How to organize a PhD when buried under a mountain of data

I will preface this by saying I am not an organized person, if you need proof just look below at the picture of my desk.

Research projects are inevitable in life: their topics range from planning a trip or event to writing a PhD. At least for me, one of the hardest things about researching things and doing research projects is staying organized. But more on that later.

My desk

What is data and how can it become a mountain? Data is defined by the Oxford English Dictionary as “Facts and statistics collected together for reference or analysis.” Nowadays data infiltrated every aspect of our lives. One of the primary tasks during my PhD has been to identify how microorganisms use basaltic rock as a substrate. To do this I have collected tomography data at a variety of scales (producing data sets which can resolve features that are tens of micrometers to other data sets that can be used to observe features which are larger than 500 nanometers). Now that it is collected I have to analyse it all. As Pavel has mentioned in earlier posts tomography datasets are thousands of individual files that together can be used to create a 3D rendering of the object that was scanned.

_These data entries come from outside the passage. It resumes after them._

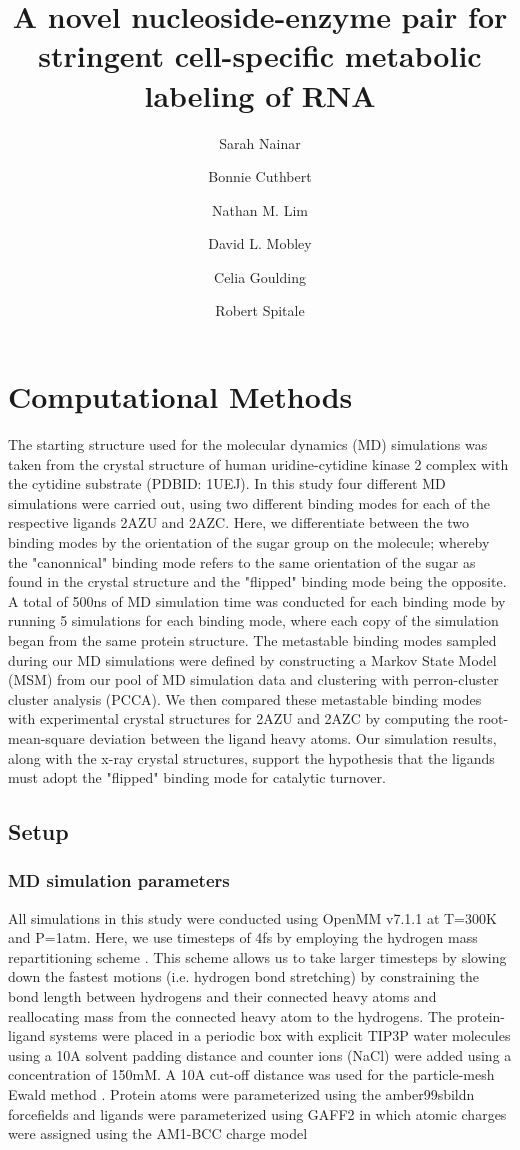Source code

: \documentclass[fleqn,10pt]{wlscirep}
\title{A novel nucleoside-enzyme pair for stringent cell-specific metabolic labeling of RNA}
\author[1]{Sarah Nainar}
\author[1]{Bonnie Cuthbert}
\author[1]{Nathan M. Lim}
\author[1]{David L. Mobley}
\author[1]{Celia Goulding}
\author[1, *]{Robert Spitale}
\affil[1]{Department of Pharmaceutical Sciences, University of California---Irvine, Irvine, California 92697, United States}
\affil[*]{rspitale@uci.edu}
\begin{document}
\flushbottom
\maketitle
\tableofcontents

\section{Computational Methods}
The starting structure used for the molecular dynamics (MD) simulations was taken from the crystal structure of human uridine-cytidine kinase 2 complex with the cytidine substrate (PDBID: 1UEJ).
In this study four different MD simulations were carried out, using two different binding modes for each of the respective ligands 2AZU and 2AZC.
Here, we differentiate between the two binding modes by the orientation of the sugar group on the molecule; whereby the "canonnical" binding mode refers to the same orientation of the sugar as found in the crystal structure and the "flipped" binding mode being the opposite.
A total of 500ns of MD simulation time was conducted for each binding mode by running 5 simulations for each binding mode, where each copy of the simulation began from the same protein structure.
The metastable binding modes sampled during our MD simulations were defined by constructing a Markov State Model (MSM) from our pool of MD simulation data and clustering with perron-cluster cluster analysis (PCCA).
We then compared these metastable binding modes with experimental crystal structures for 2AZU and 2AZC by computing the root-mean-square deviation between the ligand heavy atoms.
Our simulation results, along with the x-ray crystal structures, support the hypothesis that the ligands must adopt the "flipped" binding mode for catalytic turnover. 

\subsection{Setup}
\subsubsection{MD simulation parameters}
All simulations in this study were conducted using OpenMM v7.1.1 \cite{openmm} at T=300K and P=1atm.
Here, we use timesteps of 4fs by employing the hydrogen mass repartitioning scheme \cite{hmr}. 
This scheme allows us to take larger timesteps by slowing down the fastest motions (i.e. hydrogen bond stretching) by constraining the bond length between hydrogens and their connected heavy atoms and reallocating mass from the connected heavy atom to the hydrogens.
The protein-ligand systems were placed in a periodic box with explicit TIP3P water molecules using a 10A solvent padding distance and counter ions (NaCl) were added using a concentration of 150mM.
A 10A cut-off distance was used for the particle-mesh Ewald method \cite{}.
Protein atoms were parameterized using the amber99sbildn forcefields \cite{} and ligands were parameterized using GAFF2 \cite{} in which atomic charges were assigned using the AM1-BCC charge model \cite{}
\end{document}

It is because of this that I have ended up with a mountain of data to climb. The computer on my desk in the image above has 8 TB of storage. Next to my desk is a server which has a capacity of ~65 TB and scattered around my office and apartment are more than 15 portable hard drives, each with a capacity of at least 3 TB. At last look, I have over 40 TB of primary data, all of which must be stored in duplicate, most of these data will balloon to 3 times their original files sizes during the analysis process.

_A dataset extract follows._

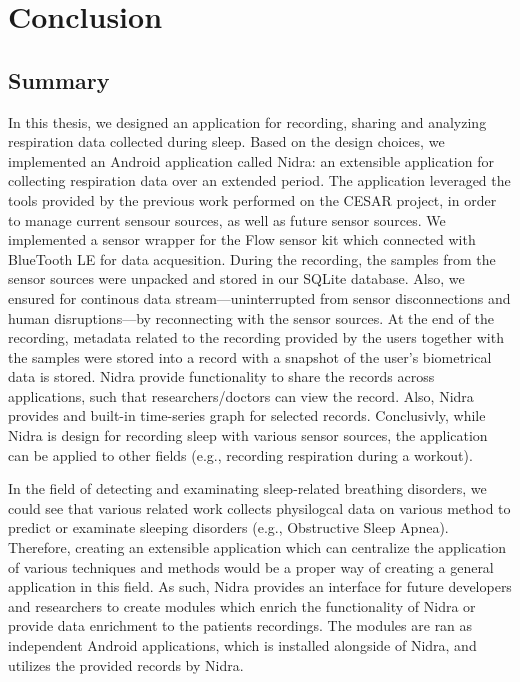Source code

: \chapter{Conclusion}

\section{Summary}
In this thesis, we designed an application for recording, sharing and analyzing respiration data collected during sleep. Based on the design choices, we implemented an Android application called Nidra: an extensible application for collecting respiration data over an extended period. The application leveraged the tools provided by the previous work performed on the CESAR project, in order to manage current sensour sources, as well as future sensor sources. We implemented a sensor wrapper for the Flow sensor kit which connected with BlueTooth LE for data acquesition. During the recording, the samples from the sensor sources were unpacked and stored in our SQLite database. Also, we ensured for continous data stream---uninterrupted from sensor disconnections and human disruptions---by reconnecting with the sensor sources. At the end of the recording, metadata related to the recording provided by the users together with the samples were stored into a record with a snapshot of the user's biometrical data is stored. Nidra provide functionality to share the records across applications, such that researchers/doctors can view the record. Also, Nidra provides and built-in time-series graph for selected records. Conclusivly, while Nidra is design for recording sleep with various sensor sources, the application can be applied to other fields (e.g., recording respiration during a workout).  

In the field of detecting and examinating sleep-related breathing disorders, we could see that various related work  collects physilogcal data on various method to predict or examinate sleeping disorders (e.g., Obstructive Sleep Apnea). Therefore, creating an extensible application which can centralize the application of various techniques and methods would be a proper way of creating a general application in this field. As such, Nidra provides an interface for future developers and researchers to create modules which enrich the functionality of Nidra or provide data enrichment to the patients recordings. The modules are ran as independent Android applications, which is installed alongside of Nidra, and utilizes the provided records by Nidra.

Datasets of this size are nothing new, and an entire field, Big Data, is dedicated to figuring out how to analyse, store, and manage such data sets. Organizing and managing these kinds of data is not very different than organizing any data or primary research you might conduct during a PhD project, MSc project or everyday life. The only difference here is magnitude.

I started my PhD over 2.5 years ago, and I went in naively thinking that setting up some folders to save things in an organized fashion would be enough. Little did I know that I would end up with so much data and ultimately, I have had to devise a system of managing it all on the fly. I would not recommend that. It makes things very confusing and rather unhelpful.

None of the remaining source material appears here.